[Start of Attachment]

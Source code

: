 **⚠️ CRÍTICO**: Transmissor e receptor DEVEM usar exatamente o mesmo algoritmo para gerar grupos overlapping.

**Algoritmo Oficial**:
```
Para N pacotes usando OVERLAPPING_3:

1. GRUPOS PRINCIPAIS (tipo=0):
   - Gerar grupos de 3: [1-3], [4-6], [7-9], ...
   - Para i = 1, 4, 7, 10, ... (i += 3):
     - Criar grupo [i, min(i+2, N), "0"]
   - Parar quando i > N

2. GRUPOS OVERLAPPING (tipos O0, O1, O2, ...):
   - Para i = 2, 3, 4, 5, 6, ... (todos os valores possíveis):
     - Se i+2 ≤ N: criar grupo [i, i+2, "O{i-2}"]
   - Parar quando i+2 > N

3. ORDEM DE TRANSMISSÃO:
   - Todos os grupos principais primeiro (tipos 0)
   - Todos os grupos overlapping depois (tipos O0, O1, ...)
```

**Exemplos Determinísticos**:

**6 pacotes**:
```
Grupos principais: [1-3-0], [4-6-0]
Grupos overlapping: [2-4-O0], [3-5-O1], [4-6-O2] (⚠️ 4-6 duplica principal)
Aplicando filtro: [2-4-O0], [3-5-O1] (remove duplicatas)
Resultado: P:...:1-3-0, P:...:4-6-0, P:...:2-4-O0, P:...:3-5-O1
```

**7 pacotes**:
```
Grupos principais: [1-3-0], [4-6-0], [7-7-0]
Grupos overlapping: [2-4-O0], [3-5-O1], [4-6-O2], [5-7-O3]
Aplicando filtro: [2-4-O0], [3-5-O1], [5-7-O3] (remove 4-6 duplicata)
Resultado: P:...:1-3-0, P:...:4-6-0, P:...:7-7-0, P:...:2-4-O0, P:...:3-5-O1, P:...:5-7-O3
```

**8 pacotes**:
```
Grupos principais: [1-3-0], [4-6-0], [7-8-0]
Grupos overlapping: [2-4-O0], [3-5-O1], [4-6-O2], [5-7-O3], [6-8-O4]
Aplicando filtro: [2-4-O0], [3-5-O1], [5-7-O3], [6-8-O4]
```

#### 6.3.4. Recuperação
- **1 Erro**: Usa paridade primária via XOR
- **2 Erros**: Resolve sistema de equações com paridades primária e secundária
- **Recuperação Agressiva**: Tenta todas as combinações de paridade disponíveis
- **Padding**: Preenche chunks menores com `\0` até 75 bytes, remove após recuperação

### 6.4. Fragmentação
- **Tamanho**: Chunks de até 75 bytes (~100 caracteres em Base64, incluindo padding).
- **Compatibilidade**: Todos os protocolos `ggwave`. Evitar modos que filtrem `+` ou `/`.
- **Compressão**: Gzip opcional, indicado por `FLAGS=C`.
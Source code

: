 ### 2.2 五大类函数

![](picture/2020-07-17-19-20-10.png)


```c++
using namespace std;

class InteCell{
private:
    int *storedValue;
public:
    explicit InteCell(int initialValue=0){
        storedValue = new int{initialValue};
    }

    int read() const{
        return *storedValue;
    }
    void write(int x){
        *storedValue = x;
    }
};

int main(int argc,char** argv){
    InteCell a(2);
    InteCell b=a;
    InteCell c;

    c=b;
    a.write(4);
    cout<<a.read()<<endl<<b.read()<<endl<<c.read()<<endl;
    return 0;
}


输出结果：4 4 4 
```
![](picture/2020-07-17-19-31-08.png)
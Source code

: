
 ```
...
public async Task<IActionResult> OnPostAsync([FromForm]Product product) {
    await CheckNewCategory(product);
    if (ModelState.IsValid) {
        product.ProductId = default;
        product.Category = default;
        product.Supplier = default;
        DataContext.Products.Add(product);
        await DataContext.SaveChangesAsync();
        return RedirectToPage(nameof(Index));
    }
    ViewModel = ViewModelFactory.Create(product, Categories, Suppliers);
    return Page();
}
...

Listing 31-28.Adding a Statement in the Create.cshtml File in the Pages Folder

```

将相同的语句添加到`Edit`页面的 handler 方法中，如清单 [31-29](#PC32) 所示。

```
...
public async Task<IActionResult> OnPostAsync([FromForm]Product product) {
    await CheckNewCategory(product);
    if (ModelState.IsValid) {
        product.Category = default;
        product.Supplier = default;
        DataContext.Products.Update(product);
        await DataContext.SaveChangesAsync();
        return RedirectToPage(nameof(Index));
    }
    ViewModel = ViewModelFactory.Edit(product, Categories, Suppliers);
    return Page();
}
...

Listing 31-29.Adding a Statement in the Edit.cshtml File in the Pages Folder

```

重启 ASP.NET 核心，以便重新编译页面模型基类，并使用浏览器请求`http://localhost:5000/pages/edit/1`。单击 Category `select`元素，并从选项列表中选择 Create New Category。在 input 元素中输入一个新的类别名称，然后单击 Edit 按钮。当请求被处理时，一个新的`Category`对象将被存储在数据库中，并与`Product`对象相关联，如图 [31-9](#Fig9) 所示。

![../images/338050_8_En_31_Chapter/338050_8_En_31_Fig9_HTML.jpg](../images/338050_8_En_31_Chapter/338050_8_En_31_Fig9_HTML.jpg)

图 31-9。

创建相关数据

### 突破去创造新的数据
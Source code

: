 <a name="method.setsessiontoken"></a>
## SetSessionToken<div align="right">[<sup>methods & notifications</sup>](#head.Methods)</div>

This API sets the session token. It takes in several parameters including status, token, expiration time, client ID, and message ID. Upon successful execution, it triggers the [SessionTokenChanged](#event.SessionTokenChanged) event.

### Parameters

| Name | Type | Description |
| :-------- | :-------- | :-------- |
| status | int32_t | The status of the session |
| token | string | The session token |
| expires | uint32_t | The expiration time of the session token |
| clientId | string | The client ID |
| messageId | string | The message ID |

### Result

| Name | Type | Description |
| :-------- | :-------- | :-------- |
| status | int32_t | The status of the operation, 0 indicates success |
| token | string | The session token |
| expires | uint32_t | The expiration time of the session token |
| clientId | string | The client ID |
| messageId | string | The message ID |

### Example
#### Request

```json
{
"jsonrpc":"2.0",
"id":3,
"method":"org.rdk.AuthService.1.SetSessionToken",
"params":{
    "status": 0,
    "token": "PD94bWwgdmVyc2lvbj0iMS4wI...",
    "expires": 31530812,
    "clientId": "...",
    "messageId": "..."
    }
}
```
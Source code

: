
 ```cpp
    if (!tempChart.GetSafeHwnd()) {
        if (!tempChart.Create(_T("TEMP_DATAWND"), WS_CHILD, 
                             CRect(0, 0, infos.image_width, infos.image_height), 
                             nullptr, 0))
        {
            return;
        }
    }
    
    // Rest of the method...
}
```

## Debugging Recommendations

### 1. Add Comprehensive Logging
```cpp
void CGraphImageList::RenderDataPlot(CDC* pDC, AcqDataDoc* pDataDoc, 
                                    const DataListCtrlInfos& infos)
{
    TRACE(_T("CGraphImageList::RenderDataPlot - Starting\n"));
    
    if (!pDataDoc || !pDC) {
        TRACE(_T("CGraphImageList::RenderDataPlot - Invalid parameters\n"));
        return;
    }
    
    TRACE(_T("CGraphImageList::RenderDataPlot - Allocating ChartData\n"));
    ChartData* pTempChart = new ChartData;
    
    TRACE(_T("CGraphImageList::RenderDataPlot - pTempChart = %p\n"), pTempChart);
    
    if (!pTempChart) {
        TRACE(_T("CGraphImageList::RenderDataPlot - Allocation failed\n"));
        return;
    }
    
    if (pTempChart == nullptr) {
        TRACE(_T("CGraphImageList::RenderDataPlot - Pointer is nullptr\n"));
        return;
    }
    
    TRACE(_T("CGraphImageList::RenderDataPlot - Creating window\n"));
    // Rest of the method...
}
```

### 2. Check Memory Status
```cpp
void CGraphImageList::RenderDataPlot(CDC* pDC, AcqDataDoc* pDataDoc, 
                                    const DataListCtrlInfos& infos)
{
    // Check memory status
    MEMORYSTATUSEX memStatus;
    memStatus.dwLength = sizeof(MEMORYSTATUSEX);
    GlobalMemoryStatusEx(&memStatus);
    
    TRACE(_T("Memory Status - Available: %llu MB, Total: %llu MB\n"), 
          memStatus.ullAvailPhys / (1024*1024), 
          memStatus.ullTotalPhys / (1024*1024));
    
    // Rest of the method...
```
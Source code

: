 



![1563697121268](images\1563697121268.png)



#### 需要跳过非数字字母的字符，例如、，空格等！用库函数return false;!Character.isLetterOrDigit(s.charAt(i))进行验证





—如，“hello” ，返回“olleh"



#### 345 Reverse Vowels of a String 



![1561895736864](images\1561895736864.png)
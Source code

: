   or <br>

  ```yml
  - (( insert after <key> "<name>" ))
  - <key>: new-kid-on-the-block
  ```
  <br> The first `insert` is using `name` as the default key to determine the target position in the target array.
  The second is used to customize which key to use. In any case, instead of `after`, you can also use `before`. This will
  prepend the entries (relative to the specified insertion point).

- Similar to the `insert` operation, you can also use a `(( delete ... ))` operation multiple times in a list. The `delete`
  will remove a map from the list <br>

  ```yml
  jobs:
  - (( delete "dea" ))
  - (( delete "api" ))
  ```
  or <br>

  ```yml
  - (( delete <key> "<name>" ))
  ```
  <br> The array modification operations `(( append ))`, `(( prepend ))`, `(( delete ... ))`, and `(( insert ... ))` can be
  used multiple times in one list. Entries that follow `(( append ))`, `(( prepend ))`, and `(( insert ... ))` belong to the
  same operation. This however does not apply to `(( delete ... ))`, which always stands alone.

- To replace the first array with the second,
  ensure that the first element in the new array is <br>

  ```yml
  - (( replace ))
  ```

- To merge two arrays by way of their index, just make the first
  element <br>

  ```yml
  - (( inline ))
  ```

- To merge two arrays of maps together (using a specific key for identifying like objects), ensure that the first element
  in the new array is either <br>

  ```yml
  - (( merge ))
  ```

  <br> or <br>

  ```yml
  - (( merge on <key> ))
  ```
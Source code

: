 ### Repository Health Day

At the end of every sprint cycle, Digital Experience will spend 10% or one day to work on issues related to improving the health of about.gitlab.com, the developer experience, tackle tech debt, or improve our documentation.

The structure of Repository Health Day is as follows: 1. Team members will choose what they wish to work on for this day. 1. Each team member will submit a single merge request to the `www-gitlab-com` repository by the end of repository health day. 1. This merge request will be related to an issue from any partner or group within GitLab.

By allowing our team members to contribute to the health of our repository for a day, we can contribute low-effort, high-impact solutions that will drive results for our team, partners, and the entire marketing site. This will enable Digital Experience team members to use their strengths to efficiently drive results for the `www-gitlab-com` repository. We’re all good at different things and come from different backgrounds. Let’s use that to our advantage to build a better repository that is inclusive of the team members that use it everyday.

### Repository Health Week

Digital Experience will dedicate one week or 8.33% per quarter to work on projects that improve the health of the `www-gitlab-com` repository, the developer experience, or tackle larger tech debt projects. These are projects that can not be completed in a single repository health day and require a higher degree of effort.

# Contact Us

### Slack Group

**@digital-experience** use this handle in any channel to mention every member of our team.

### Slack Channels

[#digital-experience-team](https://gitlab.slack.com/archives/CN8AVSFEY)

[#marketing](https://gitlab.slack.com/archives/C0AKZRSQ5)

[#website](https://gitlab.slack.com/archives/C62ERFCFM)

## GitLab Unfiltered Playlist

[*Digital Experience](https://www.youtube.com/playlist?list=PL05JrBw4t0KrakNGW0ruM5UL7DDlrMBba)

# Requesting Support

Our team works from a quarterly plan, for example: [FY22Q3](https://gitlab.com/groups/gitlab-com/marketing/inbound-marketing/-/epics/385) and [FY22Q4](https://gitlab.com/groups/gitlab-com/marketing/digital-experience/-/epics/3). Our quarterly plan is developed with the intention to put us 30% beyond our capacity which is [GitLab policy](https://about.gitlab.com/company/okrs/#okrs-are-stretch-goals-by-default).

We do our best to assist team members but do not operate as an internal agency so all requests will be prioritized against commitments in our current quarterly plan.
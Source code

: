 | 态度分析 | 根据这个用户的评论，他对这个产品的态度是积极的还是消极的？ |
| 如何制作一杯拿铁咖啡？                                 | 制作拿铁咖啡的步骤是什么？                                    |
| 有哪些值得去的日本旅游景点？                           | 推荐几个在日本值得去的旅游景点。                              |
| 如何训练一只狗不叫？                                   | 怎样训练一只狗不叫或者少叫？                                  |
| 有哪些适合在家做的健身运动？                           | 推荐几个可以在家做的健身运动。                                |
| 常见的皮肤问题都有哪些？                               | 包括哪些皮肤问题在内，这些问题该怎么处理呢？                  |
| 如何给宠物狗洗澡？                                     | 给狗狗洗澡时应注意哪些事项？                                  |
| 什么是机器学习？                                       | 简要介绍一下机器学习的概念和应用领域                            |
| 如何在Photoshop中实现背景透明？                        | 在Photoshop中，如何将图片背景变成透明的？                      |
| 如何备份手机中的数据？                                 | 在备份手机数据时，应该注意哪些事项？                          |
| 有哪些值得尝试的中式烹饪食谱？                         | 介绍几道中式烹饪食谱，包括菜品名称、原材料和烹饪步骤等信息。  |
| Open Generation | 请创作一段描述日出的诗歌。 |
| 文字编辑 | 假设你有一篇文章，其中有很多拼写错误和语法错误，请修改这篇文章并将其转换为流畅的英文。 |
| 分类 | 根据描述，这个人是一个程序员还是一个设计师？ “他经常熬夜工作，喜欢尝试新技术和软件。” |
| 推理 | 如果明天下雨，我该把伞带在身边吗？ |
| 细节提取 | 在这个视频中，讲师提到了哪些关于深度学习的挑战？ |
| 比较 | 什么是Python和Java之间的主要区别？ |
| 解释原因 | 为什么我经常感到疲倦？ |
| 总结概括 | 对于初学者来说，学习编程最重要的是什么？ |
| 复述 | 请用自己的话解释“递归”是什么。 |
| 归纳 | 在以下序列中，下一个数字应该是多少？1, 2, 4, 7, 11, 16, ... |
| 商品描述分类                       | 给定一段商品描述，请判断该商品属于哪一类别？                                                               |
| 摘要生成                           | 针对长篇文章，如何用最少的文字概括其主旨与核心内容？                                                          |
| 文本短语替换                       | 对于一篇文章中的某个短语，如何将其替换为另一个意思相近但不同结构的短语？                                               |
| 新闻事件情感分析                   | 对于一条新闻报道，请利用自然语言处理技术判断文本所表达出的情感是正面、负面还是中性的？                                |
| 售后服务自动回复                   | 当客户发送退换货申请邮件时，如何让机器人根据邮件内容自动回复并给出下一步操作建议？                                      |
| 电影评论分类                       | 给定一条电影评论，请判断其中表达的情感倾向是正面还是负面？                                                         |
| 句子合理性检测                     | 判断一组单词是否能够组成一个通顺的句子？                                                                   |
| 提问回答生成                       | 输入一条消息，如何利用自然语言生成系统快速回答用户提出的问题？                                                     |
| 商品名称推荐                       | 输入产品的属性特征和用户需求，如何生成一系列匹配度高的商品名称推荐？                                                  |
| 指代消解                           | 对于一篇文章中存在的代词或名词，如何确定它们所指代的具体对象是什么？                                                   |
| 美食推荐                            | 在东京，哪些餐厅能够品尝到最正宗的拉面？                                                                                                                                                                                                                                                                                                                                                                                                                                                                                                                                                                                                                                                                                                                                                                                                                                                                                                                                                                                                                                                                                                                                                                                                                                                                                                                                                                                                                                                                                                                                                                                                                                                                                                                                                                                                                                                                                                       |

[End of Attachment]

Problem description: Lines of the listing above that include the string "filtro" should each be copied.

Written solution:
Aplicando filtro: [2-4-O0], [3-5-O1] (remove duplicatas)
Aplicando filtro: [2-4-O0], [3-5-O1], [5-7-O3] (remove 4-6 duplicata)
Aplicando filtro: [2-4-O0], [3-5-O1], [5-7-O3], [6-8-O4]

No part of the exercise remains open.